[Description of the task]:
Reproduce the records word for word, from the first line to the line containing "- Prototype chain protected".

[Extracted records]:
*-*-*
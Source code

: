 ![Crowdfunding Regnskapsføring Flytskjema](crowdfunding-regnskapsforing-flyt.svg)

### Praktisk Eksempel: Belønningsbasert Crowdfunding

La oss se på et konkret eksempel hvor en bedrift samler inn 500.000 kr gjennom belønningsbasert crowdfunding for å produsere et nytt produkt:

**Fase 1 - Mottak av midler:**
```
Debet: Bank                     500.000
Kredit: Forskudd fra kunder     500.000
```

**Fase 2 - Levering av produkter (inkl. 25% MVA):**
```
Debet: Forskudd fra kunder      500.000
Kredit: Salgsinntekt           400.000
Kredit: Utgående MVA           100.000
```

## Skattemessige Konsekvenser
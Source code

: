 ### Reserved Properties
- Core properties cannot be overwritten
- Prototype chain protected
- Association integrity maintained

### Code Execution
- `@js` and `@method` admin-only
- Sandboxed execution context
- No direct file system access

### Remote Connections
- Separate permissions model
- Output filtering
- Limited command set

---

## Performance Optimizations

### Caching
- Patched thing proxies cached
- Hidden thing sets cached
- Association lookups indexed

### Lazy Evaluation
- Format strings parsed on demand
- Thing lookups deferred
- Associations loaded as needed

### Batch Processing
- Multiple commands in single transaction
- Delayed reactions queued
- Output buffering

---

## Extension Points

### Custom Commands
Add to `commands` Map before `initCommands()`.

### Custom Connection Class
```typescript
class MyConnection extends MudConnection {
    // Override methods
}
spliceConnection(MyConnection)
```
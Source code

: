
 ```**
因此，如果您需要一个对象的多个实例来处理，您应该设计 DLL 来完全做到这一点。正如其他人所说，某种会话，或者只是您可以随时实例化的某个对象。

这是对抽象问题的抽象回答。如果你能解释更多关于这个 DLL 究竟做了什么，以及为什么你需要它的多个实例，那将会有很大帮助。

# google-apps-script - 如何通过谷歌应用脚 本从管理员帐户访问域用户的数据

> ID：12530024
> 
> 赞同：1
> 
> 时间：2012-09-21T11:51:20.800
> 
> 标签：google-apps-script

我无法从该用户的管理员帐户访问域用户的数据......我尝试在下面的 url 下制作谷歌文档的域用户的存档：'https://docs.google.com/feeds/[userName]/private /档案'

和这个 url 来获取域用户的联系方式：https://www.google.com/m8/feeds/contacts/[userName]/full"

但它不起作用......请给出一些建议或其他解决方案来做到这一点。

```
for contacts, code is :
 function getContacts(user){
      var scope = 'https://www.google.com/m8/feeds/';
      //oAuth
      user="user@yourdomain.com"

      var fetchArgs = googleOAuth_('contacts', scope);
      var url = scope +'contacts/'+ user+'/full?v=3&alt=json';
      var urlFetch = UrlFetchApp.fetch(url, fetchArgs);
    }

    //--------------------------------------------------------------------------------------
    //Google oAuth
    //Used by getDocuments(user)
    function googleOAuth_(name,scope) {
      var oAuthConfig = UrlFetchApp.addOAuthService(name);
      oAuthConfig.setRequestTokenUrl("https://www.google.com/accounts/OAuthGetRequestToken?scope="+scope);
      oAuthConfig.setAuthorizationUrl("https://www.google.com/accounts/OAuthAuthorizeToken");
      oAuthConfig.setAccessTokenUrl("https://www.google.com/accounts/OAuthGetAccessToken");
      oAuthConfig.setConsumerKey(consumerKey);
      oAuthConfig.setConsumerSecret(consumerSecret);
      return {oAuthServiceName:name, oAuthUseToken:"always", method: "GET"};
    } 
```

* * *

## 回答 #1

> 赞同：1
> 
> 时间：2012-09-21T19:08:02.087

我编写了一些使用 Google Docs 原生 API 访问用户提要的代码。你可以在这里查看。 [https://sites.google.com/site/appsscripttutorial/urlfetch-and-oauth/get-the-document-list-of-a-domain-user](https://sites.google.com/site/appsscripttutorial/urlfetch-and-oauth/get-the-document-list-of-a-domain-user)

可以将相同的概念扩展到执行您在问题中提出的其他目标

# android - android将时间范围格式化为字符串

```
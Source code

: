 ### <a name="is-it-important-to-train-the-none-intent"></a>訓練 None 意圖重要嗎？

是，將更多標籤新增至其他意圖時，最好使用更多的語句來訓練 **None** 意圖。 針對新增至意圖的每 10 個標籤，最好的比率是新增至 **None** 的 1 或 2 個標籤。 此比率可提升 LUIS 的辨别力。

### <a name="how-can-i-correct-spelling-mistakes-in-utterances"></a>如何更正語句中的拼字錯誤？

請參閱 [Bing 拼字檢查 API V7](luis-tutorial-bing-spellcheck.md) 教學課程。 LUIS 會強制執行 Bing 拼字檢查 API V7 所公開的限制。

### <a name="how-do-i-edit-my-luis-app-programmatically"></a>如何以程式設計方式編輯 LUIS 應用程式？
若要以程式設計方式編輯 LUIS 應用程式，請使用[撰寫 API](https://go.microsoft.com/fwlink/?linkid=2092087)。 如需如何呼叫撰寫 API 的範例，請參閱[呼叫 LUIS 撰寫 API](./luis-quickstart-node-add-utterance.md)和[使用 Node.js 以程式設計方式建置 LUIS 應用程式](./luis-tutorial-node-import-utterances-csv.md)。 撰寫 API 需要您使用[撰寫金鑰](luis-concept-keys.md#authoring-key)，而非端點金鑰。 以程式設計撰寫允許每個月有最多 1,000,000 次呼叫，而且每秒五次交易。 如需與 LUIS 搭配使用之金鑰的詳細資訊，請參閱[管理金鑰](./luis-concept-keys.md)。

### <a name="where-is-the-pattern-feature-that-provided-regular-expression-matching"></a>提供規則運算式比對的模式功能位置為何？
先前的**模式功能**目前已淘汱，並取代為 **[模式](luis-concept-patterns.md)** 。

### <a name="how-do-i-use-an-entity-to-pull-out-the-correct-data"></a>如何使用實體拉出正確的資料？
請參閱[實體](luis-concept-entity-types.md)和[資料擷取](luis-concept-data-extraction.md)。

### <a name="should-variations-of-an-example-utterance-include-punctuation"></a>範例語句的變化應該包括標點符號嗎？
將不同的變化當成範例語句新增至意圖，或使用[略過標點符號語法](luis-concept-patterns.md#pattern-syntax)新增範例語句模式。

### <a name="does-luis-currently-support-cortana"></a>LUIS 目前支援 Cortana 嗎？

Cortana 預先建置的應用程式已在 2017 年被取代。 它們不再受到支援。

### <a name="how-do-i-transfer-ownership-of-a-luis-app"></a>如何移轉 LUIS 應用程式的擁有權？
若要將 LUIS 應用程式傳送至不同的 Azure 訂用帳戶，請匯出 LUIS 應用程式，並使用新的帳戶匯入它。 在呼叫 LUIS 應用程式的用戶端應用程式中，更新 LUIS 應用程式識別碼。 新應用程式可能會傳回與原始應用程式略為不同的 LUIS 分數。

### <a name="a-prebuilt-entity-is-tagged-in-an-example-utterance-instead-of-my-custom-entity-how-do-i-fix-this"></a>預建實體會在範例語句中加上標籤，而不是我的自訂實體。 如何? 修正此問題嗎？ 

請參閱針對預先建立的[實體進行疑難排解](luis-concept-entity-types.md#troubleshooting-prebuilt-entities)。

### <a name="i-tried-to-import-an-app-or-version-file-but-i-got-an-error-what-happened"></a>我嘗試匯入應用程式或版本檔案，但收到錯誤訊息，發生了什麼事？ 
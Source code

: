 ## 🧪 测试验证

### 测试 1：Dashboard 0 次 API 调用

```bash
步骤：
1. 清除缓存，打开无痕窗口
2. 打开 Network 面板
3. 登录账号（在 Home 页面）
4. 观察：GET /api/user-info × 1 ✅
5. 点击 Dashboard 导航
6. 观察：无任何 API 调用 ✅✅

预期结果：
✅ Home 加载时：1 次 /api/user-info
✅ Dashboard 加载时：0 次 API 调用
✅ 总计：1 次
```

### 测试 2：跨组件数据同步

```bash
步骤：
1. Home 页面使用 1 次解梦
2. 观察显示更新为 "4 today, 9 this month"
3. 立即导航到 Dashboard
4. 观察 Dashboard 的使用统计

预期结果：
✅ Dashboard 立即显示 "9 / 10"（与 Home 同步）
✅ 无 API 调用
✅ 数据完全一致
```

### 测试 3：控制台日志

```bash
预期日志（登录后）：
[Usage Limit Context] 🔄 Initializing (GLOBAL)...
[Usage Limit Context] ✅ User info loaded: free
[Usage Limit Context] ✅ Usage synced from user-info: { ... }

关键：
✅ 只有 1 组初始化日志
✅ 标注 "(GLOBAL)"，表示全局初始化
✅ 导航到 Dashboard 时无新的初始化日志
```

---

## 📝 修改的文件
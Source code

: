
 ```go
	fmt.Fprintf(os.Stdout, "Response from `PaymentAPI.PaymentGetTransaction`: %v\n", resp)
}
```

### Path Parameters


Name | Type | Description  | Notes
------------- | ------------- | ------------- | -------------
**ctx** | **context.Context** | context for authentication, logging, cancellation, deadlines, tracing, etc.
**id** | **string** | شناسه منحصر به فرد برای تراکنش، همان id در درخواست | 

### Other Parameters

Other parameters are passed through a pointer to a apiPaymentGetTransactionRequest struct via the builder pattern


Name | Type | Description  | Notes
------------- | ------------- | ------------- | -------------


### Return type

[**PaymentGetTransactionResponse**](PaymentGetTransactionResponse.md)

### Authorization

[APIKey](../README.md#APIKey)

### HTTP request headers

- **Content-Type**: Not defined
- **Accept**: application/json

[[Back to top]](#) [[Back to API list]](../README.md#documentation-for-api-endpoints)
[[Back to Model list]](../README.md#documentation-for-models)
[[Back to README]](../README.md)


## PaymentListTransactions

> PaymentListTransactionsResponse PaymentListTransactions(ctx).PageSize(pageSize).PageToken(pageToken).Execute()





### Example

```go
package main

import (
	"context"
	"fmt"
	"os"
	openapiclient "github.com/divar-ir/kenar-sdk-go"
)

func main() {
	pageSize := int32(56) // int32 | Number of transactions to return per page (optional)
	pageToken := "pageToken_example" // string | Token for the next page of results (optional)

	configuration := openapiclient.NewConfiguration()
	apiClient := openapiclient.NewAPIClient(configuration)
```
*-*-*
[Exercise result]:
Source code

: ![Crowdfunding Regnskapsføring Flytskjema](crowdfunding-regnskapsforing-flyt.svg)

### Praktisk Eksempel: Belønningsbasert Crowdfunding

La oss se på et konkret eksempel hvor en bedrift samler inn 500.000 kr gjennom belønningsbasert crowdfunding for å produsere et nytt produkt:

**Fase 1 - Mottak av midler:**
```
Debet: Bank                     500.000
Kredit: Forskudd fra kunder     500.000
```

**Fase 2 - Levering av produkter (inkl. 25% MVA):**
```
Debet: Forskudd fra kunder      500.000
Kredit: Salgsinntekt           400.000
Kredit: Utgående MVA           100.000
```

## Skattemessige Konsekvenser
Source code

: ### Reserved Properties
- Core properties cannot be overwritten
- Prototype chain protected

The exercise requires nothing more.